Suppose $g \in L^{1}([0,1])$ and define:
$\hat{g}(n)=\int g(x)e^{-2\pi inx}dx$ for $n\in\mathbb{Z}$.
I want to show that if $g\in L^{1}([0,1])$
and $\{\hat{g}(n)\}\in\ell^{1}(\mathbb{Z})$
then $S_{N}g(x)=\underset{|n|\leq N}{\sum}\hat{g}(n)e^{2\pi inx}$ converges on $[0,1]$.
Attempt so far:
We know that $\sum|\hat{g_n}|<\infty$.
Being absolutely convergent, can define $g_0:\mathbb{R}\rightarrow C$ as: $$g_0(x)=\sum^{\infty}_{n=-\infty}\hat{g}e^{2\pi inx}=lim_{N \rightarrow \infty}S_Ng(x)$$ We can observe that the limit is uniform in $x$ because: $|g_0(x)-S_Ng| \leq \sum_{|n|>N}\hat{g}(n)$ for $x \in [0,1]$
Which leads to: $$\lVert g_0 - S_N g \rVert_{\infty}\leq \sum_{|n|>N}\hat{g}(n)\rightarrow 0$$ as $N \rightarrow \infty$
So,
$$lim_{N \rightarrow \infty} \lVert \frac{S_0g + S_1g+...+S_{N-1}g}{N} \rVert_{\infty}=0$$
Is the above attempt legitimate? Any clarifications and all criticisms are welcome.
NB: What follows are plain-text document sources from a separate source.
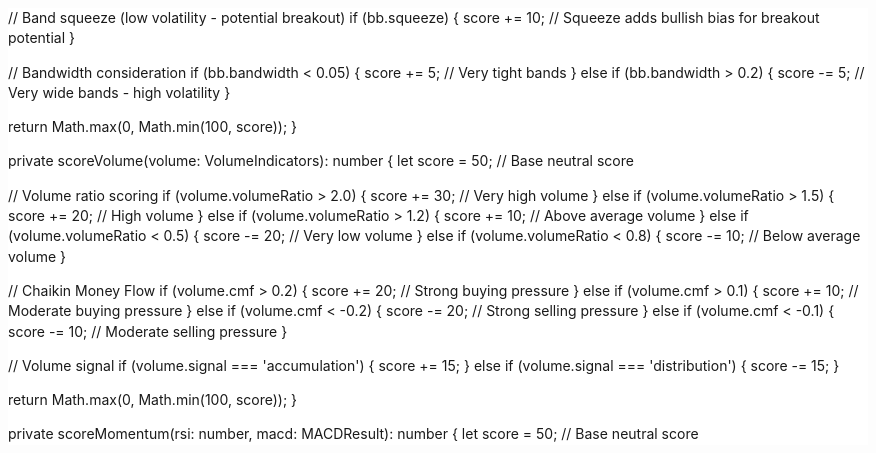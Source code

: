  // Band squeeze (low volatility - potential breakout)
 if (bb.squeeze) {
 score += 10; // Squeeze adds bullish bias for breakout potential
 }

 // Bandwidth consideration
 if (bb.bandwidth < 0.05) {
 score += 5; // Very tight bands
 } else if (bb.bandwidth > 0.2) {
 score -= 5; // Very wide bands - high volatility
 }

 return Math.max(0, Math.min(100, score));
 }

 private scoreVolume(volume: VolumeIndicators): number {
 let score = 50; // Base neutral score

 // Volume ratio scoring
 if (volume.volumeRatio > 2.0) {
 score += 30; // Very high volume
 } else if (volume.volumeRatio > 1.5) {
 score += 20; // High volume
 } else if (volume.volumeRatio > 1.2) {
 score += 10; // Above average volume
 } else if (volume.volumeRatio < 0.5) {
 score -= 20; // Very low volume
 } else if (volume.volumeRatio < 0.8) {
 score -= 10; // Below average volume
 }

 // Chaikin Money Flow
 if (volume.cmf > 0.2) {
 score += 20; // Strong buying pressure
 } else if (volume.cmf > 0.1) {
 score += 10; // Moderate buying pressure
 } else if (volume.cmf < -0.2) {
 score -= 20; // Strong selling pressure
 } else if (volume.cmf < -0.1) {
 score -= 10; // Moderate selling pressure
 }

 // Volume signal
 if (volume.signal === 'accumulation') {
 score += 15;
 } else if (volume.signal === 'distribution') {
 score -= 15;
 }

 return Math.max(0, Math.min(100, score));
 }

 private scoreMomentum(rsi: number, macd: MACDResult): number {
 let score = 50; // Base neutral score
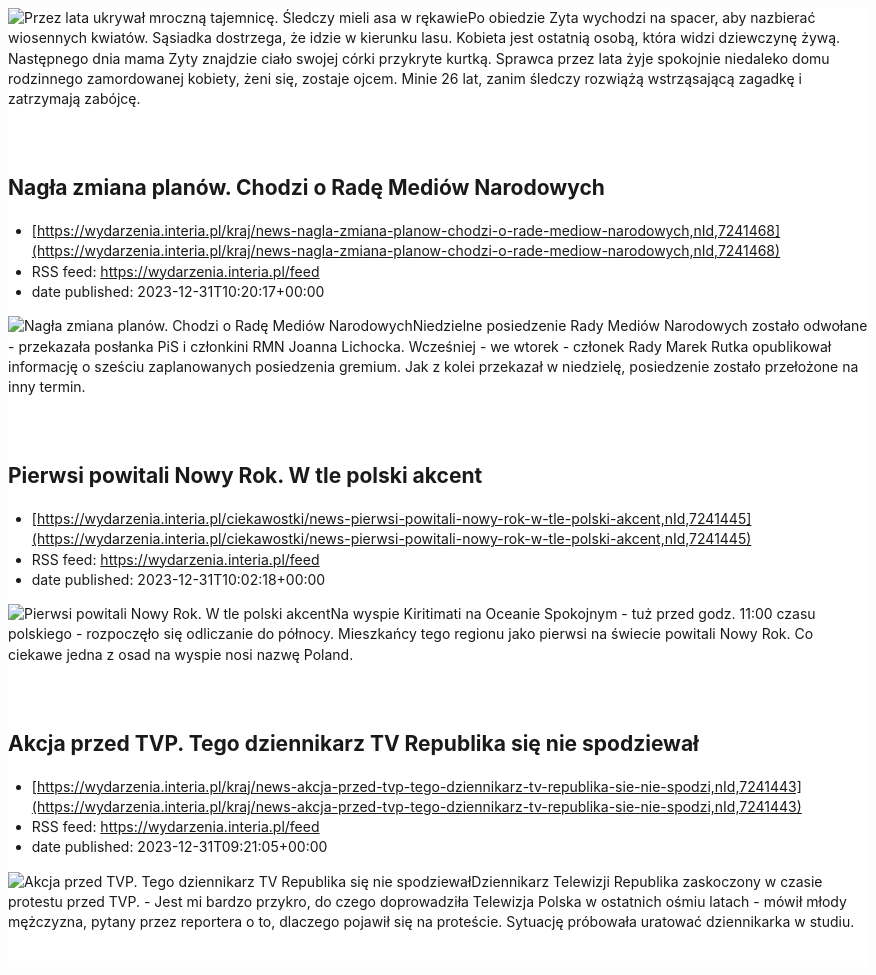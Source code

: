 <p><a href="https://wydarzenia.interia.pl/wielkopolskie/news-przez-lata-ukrywal-mroczna-tajemnice-sledczy-mieli-asa-w-rek,nId,7238028"><img align="left" alt="Przez lata ukrywał mroczną tajemnicę. Śledczy mieli asa w rękawie" src="https://i.iplsc.com/przez-lata-ukrywal-mroczna-tajemnice-sledczy-mieli-asa-w-rek/000IB0INFXHLK3RI-C321.jpg" /></a>Po obiedzie Zyta wychodzi na spacer, aby nazbierać wiosennych kwiatów. Sąsiadka dostrzega, że idzie w kierunku lasu. Kobieta jest ostatnią osobą, która widzi dziewczynę żywą. Następnego dnia mama Zyty znajdzie ciało swojej córki przykryte kurtką. Sprawca przez lata żyje spokojnie niedaleko domu rodzinnego zamordowanej kobiety, żeni się, zostaje ojcem. Minie 26 lat, zanim śledczy rozwiążą wstrząsającą zagadkę i zatrzymają zabójcę. </p><br clear="all" />

## Nagła zmiana planów. Chodzi o Radę Mediów Narodowych
 - [https://wydarzenia.interia.pl/kraj/news-nagla-zmiana-planow-chodzi-o-rade-mediow-narodowych,nId,7241468](https://wydarzenia.interia.pl/kraj/news-nagla-zmiana-planow-chodzi-o-rade-mediow-narodowych,nId,7241468)
 - RSS feed: https://wydarzenia.interia.pl/feed
 - date published: 2023-12-31T10:20:17+00:00

<p><a href="https://wydarzenia.interia.pl/kraj/news-nagla-zmiana-planow-chodzi-o-rade-mediow-narodowych,nId,7241468"><img align="left" alt="Nagła zmiana planów. Chodzi o Radę Mediów Narodowych" src="https://i.iplsc.com/nagla-zmiana-planow-chodzi-o-rade-mediow-narodowych/000I7PW3QU1N70E2-C321.jpg" /></a>Niedzielne posiedzenie Rady Mediów Narodowych zostało odwołane - przekazała posłanka PiS i członkini RMN Joanna Lichocka. Wcześniej - we wtorek - członek Rady Marek Rutka opublikował informację o sześciu zaplanowanych posiedzenia gremium. Jak z kolei przekazał w niedzielę, posiedzenie zostało przełożone na inny termin.</p><br clear="all" />

## Pierwsi powitali Nowy Rok. W tle polski akcent
 - [https://wydarzenia.interia.pl/ciekawostki/news-pierwsi-powitali-nowy-rok-w-tle-polski-akcent,nId,7241445](https://wydarzenia.interia.pl/ciekawostki/news-pierwsi-powitali-nowy-rok-w-tle-polski-akcent,nId,7241445)
 - RSS feed: https://wydarzenia.interia.pl/feed
 - date published: 2023-12-31T10:02:18+00:00

<p><a href="https://wydarzenia.interia.pl/ciekawostki/news-pierwsi-powitali-nowy-rok-w-tle-polski-akcent,nId,7241445"><img align="left" alt="Pierwsi powitali Nowy Rok. W tle polski akcent" src="https://i.iplsc.com/pierwsi-powitali-nowy-rok-w-tle-polski-akcent/000IB9SERWAPOCPH-C321.jpg" /></a>Na wyspie Kiritimati na Oceanie Spokojnym - tuż przed godz. 11:00 czasu polskiego - rozpoczęło się odliczanie do północy. Mieszkańcy tego regionu jako pierwsi na świecie powitali Nowy Rok. Co ciekawe jedna z osad na wyspie nosi nazwę Poland.</p><br clear="all" />

## Akcja przed TVP. Tego dziennikarz TV Republika się nie spodziewał
 - [https://wydarzenia.interia.pl/kraj/news-akcja-przed-tvp-tego-dziennikarz-tv-republika-sie-nie-spodzi,nId,7241443](https://wydarzenia.interia.pl/kraj/news-akcja-przed-tvp-tego-dziennikarz-tv-republika-sie-nie-spodzi,nId,7241443)
 - RSS feed: https://wydarzenia.interia.pl/feed
 - date published: 2023-12-31T09:21:05+00:00

<p><a href="https://wydarzenia.interia.pl/kraj/news-akcja-przed-tvp-tego-dziennikarz-tv-republika-sie-nie-spodzi,nId,7241443"><img align="left" alt="Akcja przed TVP. Tego dziennikarz TV Republika się nie spodziewał" src="https://i.iplsc.com/akcja-przed-tvp-tego-dziennikarz-tv-republika-sie-nie-spodzi/000IB9MTR8VOS0JR-C321.jpg" /></a>Dziennikarz Telewizji Republika zaskoczony w czasie protestu przed TVP. - Jest mi bardzo przykro, do czego doprowadziła Telewizja Polska w ostatnich ośmiu latach - mówił młody mężczyzna, pytany przez reportera o to, dlaczego pojawił się na proteście. Sytuację próbowała uratować dziennikarka w studiu.</p><br clear="all" />

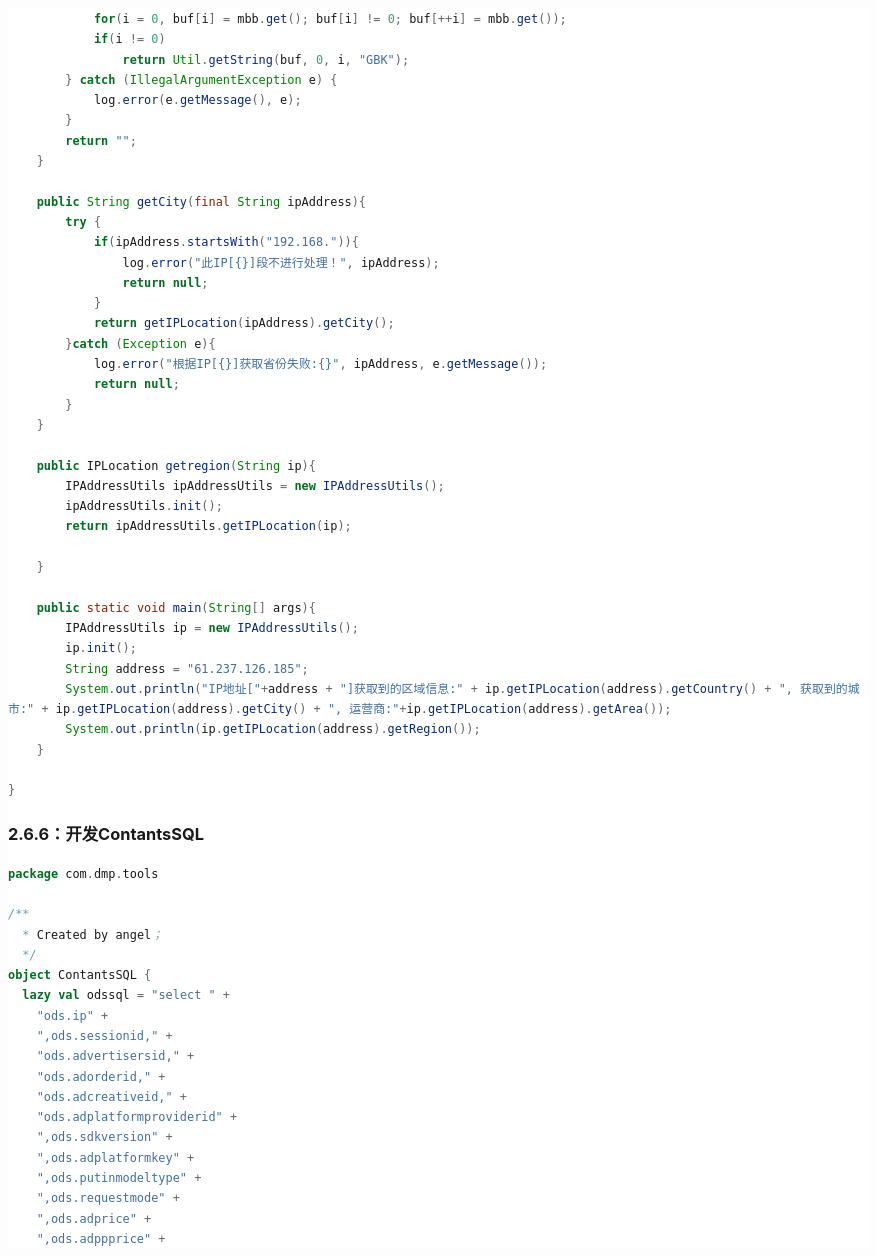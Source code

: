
 ```java
            for(i = 0, buf[i] = mbb.get(); buf[i] != 0; buf[++i] = mbb.get());
            if(i != 0)
                return Util.getString(buf, 0, i, "GBK");
        } catch (IllegalArgumentException e) {
            log.error(e.getMessage(), e);
        }
        return "";
    }

    public String getCity(final String ipAddress){
        try {
            if(ipAddress.startsWith("192.168.")){
                log.error("此IP[{}]段不进行处理！", ipAddress);
                return null;
            }
            return getIPLocation(ipAddress).getCity();
        }catch (Exception e){
            log.error("根据IP[{}]获取省份失败:{}", ipAddress, e.getMessage());
            return null;
        }
    }

    public IPLocation getregion(String ip){
        IPAddressUtils ipAddressUtils = new IPAddressUtils();
        ipAddressUtils.init();
        return ipAddressUtils.getIPLocation(ip);

    }

    public static void main(String[] args){
        IPAddressUtils ip = new IPAddressUtils();
        ip.init();
        String address = "61.237.126.185";
        System.out.println("IP地址["+address + "]获取到的区域信息:" + ip.getIPLocation(address).getCountry() + ", 获取到的城市:" + ip.getIPLocation(address).getCity() + ", 运营商:"+ip.getIPLocation(address).getArea());
        System.out.println(ip.getIPLocation(address).getRegion());
    }

}
```

### 2.6.6：开发ContantsSQL

```scala
package com.dmp.tools

/**
  * Created by angel；
  */
object ContantsSQL {
  lazy val odssql = "select " +
    "ods.ip" +
    ",ods.sessionid," +
    "ods.advertisersid," +
    "ods.adorderid," +
    "ods.adcreativeid," +
    "ods.adplatformproviderid" +
    ",ods.sdkversion" +
    ",ods.adplatformkey" +
    ",ods.putinmodeltype" +
    ",ods.requestmode" +
    ",ods.adprice" +
    ",ods.adppprice" +
```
You have proved the Fourier series converges uniformly to some function $g_0$. To show that $g=g_0$ a.e. it is enough to show that $\hat g(n)=\hat{g_0}(n)$ for all $n$. For this write down the definition of $\hat{g_0}(n)$ and interchange the integral and the limit (which is permissible by uniform convergence).